子供・若者支援関係機関においては、ひきこもり状態にある子供や若者本人又はその家族への支援に当たって、自機関だけでは課題解決が困難であり、福祉的見地から専門的な支援又は継続的な支援が必要と認められる場合には、子供や若者本人の意向も踏まえつつ、ひきこもり地域支援センター等の福祉関係機関につなぎ、当該機関と連携・協働して支援に当たられたい。

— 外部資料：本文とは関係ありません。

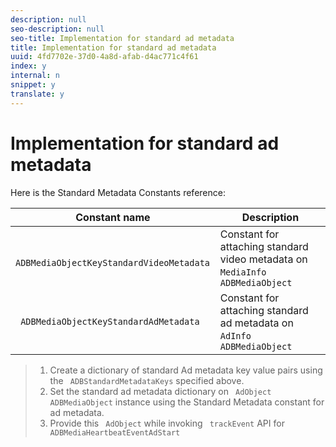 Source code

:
 ```yaml
---
description: null
seo-description: null
seo-title: Implementation for standard ad metadata
title: Implementation for standard ad metadata
uuid: 4fd7702e-37d0-4a8d-afab-d4ac771c4f61
index: y
internal: n
snippet: y
translate: y
---
```


# Implementation for standard ad metadata

Here is the Standard Metadata Constants reference: 

|  Constant name  | Description  |
|---|---|
|  ` ADBMediaObjectKeyStandardVideoMetadata`  | Constant for attaching standard video metadata on ` MediaInfo` ` ADBMediaObject`  |
|  ` ADBMediaObjectKeyStandardAdMetadata`  | Constant for attaching standard ad metadata on ` AdInfo` ` ADBMediaObject`  |


>1. Create a dictionary of standard Ad metadata key value pairs using the ` ADBStandardMetadataKeys` specified above.
>1. Set the standard ad metadata dictionary on ` AdObject` ` ADBMediaObject` instance using the Standard Metadata constant for ad metadata.
>1. Provide this ` AdObject` while invoking ` trackEvent` API for ` ADBMediaHeartbeatEventAdStart`
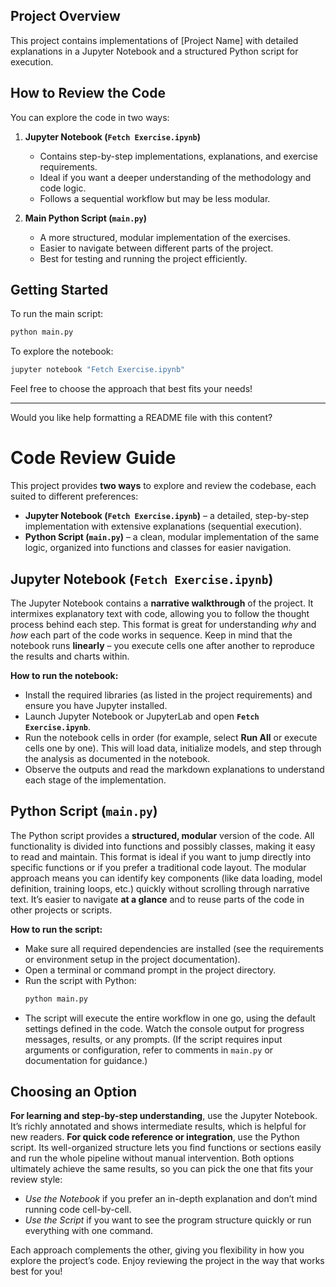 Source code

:## Project Overview
This project contains implementations of [Project Name] with detailed explanations in a Jupyter Notebook and a structured Python script for execution.

## How to Review the Code
You can explore the code in two ways:

1. **Jupyter Notebook (`Fetch Exercise.ipynb`)**  
   - Contains step-by-step implementations, explanations, and exercise requirements.  
   - Ideal if you want a deeper understanding of the methodology and code logic.
   - Follows a sequential workflow but may be less modular.

2. **Main Python Script (`main.py`)**  
   - A more structured, modular implementation of the exercises.
   - Easier to navigate between different parts of the project.
   - Best for testing and running the project efficiently.

## Getting Started
To run the main script:
```sh
python main.py
```
To explore the notebook:
```sh
jupyter notebook "Fetch Exercise.ipynb"
```

Feel free to choose the approach that best fits your needs!

---
Would you like help formatting a README file with this content?

# Code Review Guide

This project provides **two ways** to explore and review the codebase, each suited to different preferences:

- **Jupyter Notebook (`Fetch Exercise.ipynb`)** – a detailed, step-by-step implementation with extensive explanations (sequential execution).  
- **Python Script (`main.py`)** – a clean, modular implementation of the same logic, organized into functions and classes for easier navigation.

## Jupyter Notebook (`Fetch Exercise.ipynb`)

The Jupyter Notebook contains a **narrative walkthrough** of the project. It intermixes explanatory text with code, allowing you to follow the thought process behind each step. This format is great for understanding *why* and *how* each part of the code works in sequence. Keep in mind that the notebook runs **linearly** – you execute cells one after another to reproduce the results and charts within.

**How to run the notebook:**  
- Install the required libraries (as listed in the project requirements) and ensure you have Jupyter installed.  
- Launch Jupyter Notebook or JupyterLab and open **`Fetch Exercise.ipynb`**.  
- Run the notebook cells in order (for example, select **Run All** or execute cells one by one). This will load data, initialize models, and step through the analysis as documented in the notebook.  
- Observe the outputs and read the markdown explanations to understand each stage of the implementation.

## Python Script (`main.py`)

The Python script provides a **structured, modular** version of the code. All functionality is divided into functions and possibly classes, making it easy to read and maintain. This format is ideal if you want to jump directly into specific functions or if you prefer a traditional code layout. The modular approach means you can identify key components (like data loading, model definition, training loops, etc.) quickly without scrolling through narrative text. It’s easier to navigate **at a glance** and to reuse parts of the code in other projects or scripts.

**How to run the script:**  
- Make sure all required dependencies are installed (see the requirements or environment setup in the project documentation).  
- Open a terminal or command prompt in the project directory.  
- Run the script with Python:  
  ```bash
  python main.py
  ```  
- The script will execute the entire workflow in one go, using the default settings defined in the code. Watch the console output for progress messages, results, or any prompts. (If the script requires input arguments or configuration, refer to comments in `main.py` or documentation for guidance.)

## Choosing an Option

**For learning and step-by-step understanding**, use the Jupyter Notebook. It’s richly annotated and shows intermediate results, which is helpful for new readers. **For quick code reference or integration**, use the Python script. Its well-organized structure lets you find functions or sections easily and run the whole pipeline without manual intervention. Both options ultimately achieve the same results, so you can pick the one that fits your review style:

- *Use the Notebook* if you prefer an in-depth explanation and don’t mind running code cell-by-cell.  
- *Use the Script* if you want to see the program structure quickly or run everything with one command.

Each approach complements the other, giving you flexibility in how you explore the project’s code. Enjoy reviewing the project in the way that works best for you!
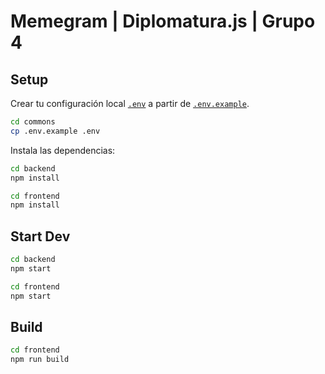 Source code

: # Memegram | Diplomatura.js | Grupo 4

## Setup

Crear tu configuración local [`.env`](/.env) a partir de [`.env.example`](/.env.example).

```bash
cd commons
cp .env.example .env
```

Instala las dependencias:

```bash
cd backend
npm install
```

```bash
cd frontend
npm install
```

## Start Dev

```bash
cd backend
npm start
```

```bash
cd frontend
npm start
```

## Build

```bash
cd frontend
npm run build
```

また、福祉関係機関においては、支援対象者である子供・若者又はその家族に対し、福祉的見地のみならず、総合的な見地からの支援が必要と認められる場合には、子供や若者本人の意向も踏まえつつ、子供・若者支援関係機関につなぎ、連携・協働して支援に当たられたい。
(5)福祉関係機関と消費者関係機関等の連携
ひきこもり状態にある者のように孤独・孤立した消費者やその家族は、生活上様々な「不安」を抱えており、その「不安」につけ込もうとする悪質事業者による消費者被害に遭いやすく、また、自らによる被害回復が困難であると考えられる。そのため、福祉関係機関がひきこもり状態にある者やその家族から消費者トラブルに関する相談を受けた場合等に消費生活センター等消費者関係機関や、適格消費者団体をはじめとする地域の消費者団体と円滑に連携できるよう、日頃からの連携強化をお願いする。